Here's a number that should haunt you: roughly 90 workers die in confined space incidents every year in the United States. And the truly gut-wrenching part? A significant percentage of those fatalities are would-be rescuers who entered the space without proper equipment to save a downed coworker.
Read that again. People die trying to save people who are dying because nobody followed the program.
29 CFR 1910.146 exists for exactly this reason. It's one of the most detailed, prescriptive standards OSHA has ever published.

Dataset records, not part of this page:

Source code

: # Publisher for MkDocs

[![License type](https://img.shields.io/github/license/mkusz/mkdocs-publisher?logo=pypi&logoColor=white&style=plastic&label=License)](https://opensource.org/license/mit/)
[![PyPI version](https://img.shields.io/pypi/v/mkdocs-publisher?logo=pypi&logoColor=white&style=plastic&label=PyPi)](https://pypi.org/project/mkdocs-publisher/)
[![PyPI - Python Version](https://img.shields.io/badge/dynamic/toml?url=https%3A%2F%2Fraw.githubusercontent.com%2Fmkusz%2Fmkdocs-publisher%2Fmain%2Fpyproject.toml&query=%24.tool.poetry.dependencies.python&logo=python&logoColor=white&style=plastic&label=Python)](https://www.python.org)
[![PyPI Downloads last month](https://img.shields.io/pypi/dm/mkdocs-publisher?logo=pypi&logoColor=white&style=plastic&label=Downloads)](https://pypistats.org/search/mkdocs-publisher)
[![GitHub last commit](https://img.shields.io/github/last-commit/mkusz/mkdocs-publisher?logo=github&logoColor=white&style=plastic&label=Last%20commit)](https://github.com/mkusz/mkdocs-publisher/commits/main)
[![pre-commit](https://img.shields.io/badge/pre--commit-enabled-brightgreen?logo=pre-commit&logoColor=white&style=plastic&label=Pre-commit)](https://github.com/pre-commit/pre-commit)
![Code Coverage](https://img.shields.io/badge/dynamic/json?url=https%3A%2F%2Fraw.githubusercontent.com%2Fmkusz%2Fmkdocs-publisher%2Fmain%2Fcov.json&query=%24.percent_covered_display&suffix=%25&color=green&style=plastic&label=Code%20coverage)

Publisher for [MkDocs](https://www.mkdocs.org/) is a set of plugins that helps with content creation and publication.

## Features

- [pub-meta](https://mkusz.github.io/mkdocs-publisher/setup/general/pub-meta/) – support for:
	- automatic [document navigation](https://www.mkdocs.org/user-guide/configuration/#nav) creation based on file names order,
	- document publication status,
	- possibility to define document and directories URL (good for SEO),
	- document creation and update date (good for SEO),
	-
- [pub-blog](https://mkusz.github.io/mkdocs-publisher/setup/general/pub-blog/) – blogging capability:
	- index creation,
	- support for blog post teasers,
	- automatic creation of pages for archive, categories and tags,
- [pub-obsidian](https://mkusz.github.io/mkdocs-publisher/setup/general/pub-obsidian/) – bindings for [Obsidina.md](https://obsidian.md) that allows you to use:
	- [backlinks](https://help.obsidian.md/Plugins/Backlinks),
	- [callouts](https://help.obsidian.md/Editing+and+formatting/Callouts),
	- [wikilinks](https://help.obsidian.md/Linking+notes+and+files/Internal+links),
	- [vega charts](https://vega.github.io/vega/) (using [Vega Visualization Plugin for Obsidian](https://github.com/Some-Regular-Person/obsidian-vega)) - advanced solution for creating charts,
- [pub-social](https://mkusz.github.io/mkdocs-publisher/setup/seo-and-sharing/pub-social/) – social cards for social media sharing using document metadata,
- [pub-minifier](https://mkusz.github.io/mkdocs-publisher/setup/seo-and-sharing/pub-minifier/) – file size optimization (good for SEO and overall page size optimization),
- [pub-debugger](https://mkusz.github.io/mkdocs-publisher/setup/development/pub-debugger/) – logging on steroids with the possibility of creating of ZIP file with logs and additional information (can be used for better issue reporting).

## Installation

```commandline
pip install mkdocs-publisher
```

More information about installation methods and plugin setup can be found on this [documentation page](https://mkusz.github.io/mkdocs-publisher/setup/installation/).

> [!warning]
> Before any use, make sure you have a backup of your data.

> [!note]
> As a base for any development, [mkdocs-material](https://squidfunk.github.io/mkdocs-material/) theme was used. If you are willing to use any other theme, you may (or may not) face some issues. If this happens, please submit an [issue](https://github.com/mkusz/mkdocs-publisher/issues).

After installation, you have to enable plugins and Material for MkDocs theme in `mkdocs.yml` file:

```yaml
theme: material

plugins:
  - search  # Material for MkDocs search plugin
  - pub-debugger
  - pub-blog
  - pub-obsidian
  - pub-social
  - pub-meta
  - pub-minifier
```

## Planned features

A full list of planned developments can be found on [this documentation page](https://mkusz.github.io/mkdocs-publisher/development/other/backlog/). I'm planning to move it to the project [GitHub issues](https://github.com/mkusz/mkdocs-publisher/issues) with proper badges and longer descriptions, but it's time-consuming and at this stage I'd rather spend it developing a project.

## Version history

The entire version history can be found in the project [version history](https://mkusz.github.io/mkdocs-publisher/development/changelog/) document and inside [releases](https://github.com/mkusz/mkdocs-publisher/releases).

And yet companies violate it constantly — not because the standard is unclear, but because they never bothered to build a real program in the first place.

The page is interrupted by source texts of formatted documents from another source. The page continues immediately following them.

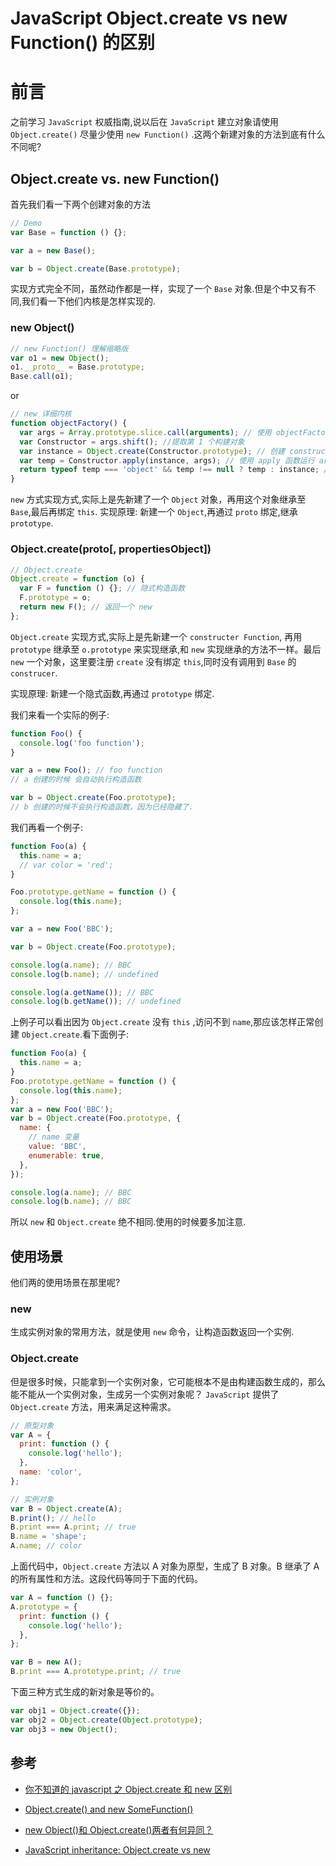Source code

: # JavaScript Object.create vs new Function() 的区别

# 前言

之前学习 `JavaScript` 权威指南,说以后在 `JavaScript` 建立对象请使用 `Object.create()` 尽量少使用 `new Function()` .这两个新建对象的方法到底有什么不同呢?

## Object.create vs. new Function()

首先我们看一下两个创建对象的方法

```js
// Demo
var Base = function () {};

var a = new Base();

var b = Object.create(Base.prototype);
```

实现方式完全不同，虽然动作都是一样，实现了一个 `Base` 对象.但是个中又有不同,我们看一下他们内核是怎样实现的.

### new Object()

```js
// new Function() 理解缩略版
var o1 = new Object();
o1.__proto__ = Base.prototype;
Base.call(o1);
```

or

```js
// new 详细内核
function objectFactory() {
  var args = Array.prototype.slice.call(arguments); // 使用 objectFactory 的时候,把 arguments,转化为数组
  var Constructor = args.shift(); //提取第 1 个构建对象
  var instance = Object.create(Constructor.prototype); // 创建 constructor 实例 instance ,等同于上面的 new Object() 和 o1.__proto = Base.prototype
  var temp = Constructor.apply(instance, args); // 使用 apply 函数运行 args, 把 instance 绑定到 this ,等同于上面的 Base.call(o1)
  return typeof temp === 'object' && temp !== null ? temp : instance; //返回对象判断 是 object 还是 null 还是实例
}
```

`new` 方式实现方式,实际上是先新建了一个 `Object` 对象，再用这个对象继承至 `Base`,最后再绑定 `this`.
实现原理: 新建一个 `Object`,再通过 `proto` 绑定,继承 `prototype`.

### Object.create(proto[, propertiesObject])

```js
// Object.create
Object.create = function (o) {
  var F = function () {}; // 隐式构造函数
  F.prototype = o;
  return new F(); // 返回一个 new
};
```

`Object.create` 实现方式,实际上是先新建一个 `constructer Function`, 再用 `prototype` 继承至 `o.prototype` 来实现继承,和 `new` 实现继承的方法不一样。最后 `new` 一个对象，这里要注册 `create` 没有绑定 `this`,同时没有调用到 `Base` 的 `construcer`.

实现原理: 新建一个隐式函数,再通过 `prototype` 绑定.

我们来看一个实际的例子:

```js
function Foo() {
  console.log('foo function');
}

var a = new Foo(); // foo function
// a 创建的时候 会自动执行构造函数

var b = Object.create(Foo.prototype);
// b 创建的时候不会执行构造函数，因为已经隐藏了.
```

我们再看一个例子:

```js
function Foo(a) {
  this.name = a;
  // var color = 'red';
}

Foo.prototype.getName = function () {
  console.log(this.name);
};

var a = new Foo('BBC');

var b = Object.create(Foo.prototype);

console.log(a.name); // BBC
console.log(b.name); // undefined

console.log(a.getName()); // BBC
console.log(b.getName()); // undefined
```

上例子可以看出因为 `Object.create` 没有 `this` ,访问不到 `name`,那应该怎样正常创建
`Object.create`.看下面例子:

```js
function Foo(a) {
  this.name = a;
}
Foo.prototype.getName = function () {
  console.log(this.name);
};
var a = new Foo('BBC');
var b = Object.create(Foo.prototype, {
  name: {
    // name 变量
    value: 'BBC',
    enumerable: true,
  },
});

console.log(a.name); // BBC
console.log(b.name); // BBC
```

所以 `new` 和 `Object.create` 绝不相同.使用的时候要多加注意.

## 使用场景

他们两的使用场景在那里呢?

### new

生成实例对象的常用方法，就是使用 `new` 命令，让构造函数返回一个实例.

### Object.create

但是很多时候，只能拿到一个实例对象，它可能根本不是由构建函数生成的，那么能不能从一个实例对象，生成另一个实例对象呢？ `JavaScript` 提供了 `Object.create` 方法，用来满足这种需求。

```js
// 原型对象
var A = {
  print: function () {
    console.log('hello');
  },
  name: 'color',
};

// 实例对象
var B = Object.create(A);
B.print(); // hello
B.print === A.print; // true
B.name = 'shape';
A.name; // color
```

上面代码中，`Object.create` 方法以 A 对象为原型，生成了 B 对象。B 继承了 A 的所有属性和方法。这段代码等同于下面的代码。

```js
var A = function () {};
A.prototype = {
  print: function () {
    console.log('hello');
  },
};

var B = new A();
B.print === A.prototype.print; // true
```

下面三种方式生成的新对象是等价的。

```js
var obj1 = Object.create({});
var obj2 = Object.create(Object.prototype);
var obj3 = new Object();
```

## 参考

- [你不知道的 javascript 之 Object.create 和 new 区别](https://blog.csdn.net/blueblueskyhua/article/details/73135938)

- [Object.create() and new SomeFunction()](https://stackoverflow.com/questions/4166616/understanding-the-difference-between-object-create-and-new-somefunction)

- [new Object()和 Object.create()两者有何异同？](https://stackoverflow.com/questions/4166616/understanding-the-difference-between-object-create-and-new-somefunction)

- [JavaScript inheritance: Object.create vs new](https://stackoverflow.com/questions/13040684/javascript-inheritance-object-create-vs-new)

Let's build one. Right now.
First: What Is a Confined Space?
This is where confusion starts, and confusion kills. OSHA defines a confined space as a space that meets ALL three of these criteria:
- **Large enough for an employee to enter and perform work.** If a person can get their body inside it, it counts.
- **Has limited or restricted means of entry or exit.** You can't just walk in and walk out like a room. Manholes, hatches, ladders, narrow openings — these all qualify.
- **Is not designed for continuous human occupancy.** It was built for something else — storing material, housing equipment, channeling flow. Not for people to work in all day.
Tanks, vaults, silos, pits, sewers, manholes, tunnels, pipelines, boilers, ventilation ducts — all confined spaces if they meet those three criteria.
Confined Space vs. Permit-Required Confined Space
Here's the distinction that matters: not every confined space is permit-required. A confined space becomes permit-required when it has one or more of these characteristics:
- **Hazardous atmosphere.** Oxygen deficiency (below 19.5%), oxygen enrichment (above 23.5%), flammable gases or vapors (above 10% of the lower explosive limit), or airborne toxics above the permissible exposure limit.
- **Engulfment potential.** Material that could bury or drown an entrant — grain, sand, water, sewage.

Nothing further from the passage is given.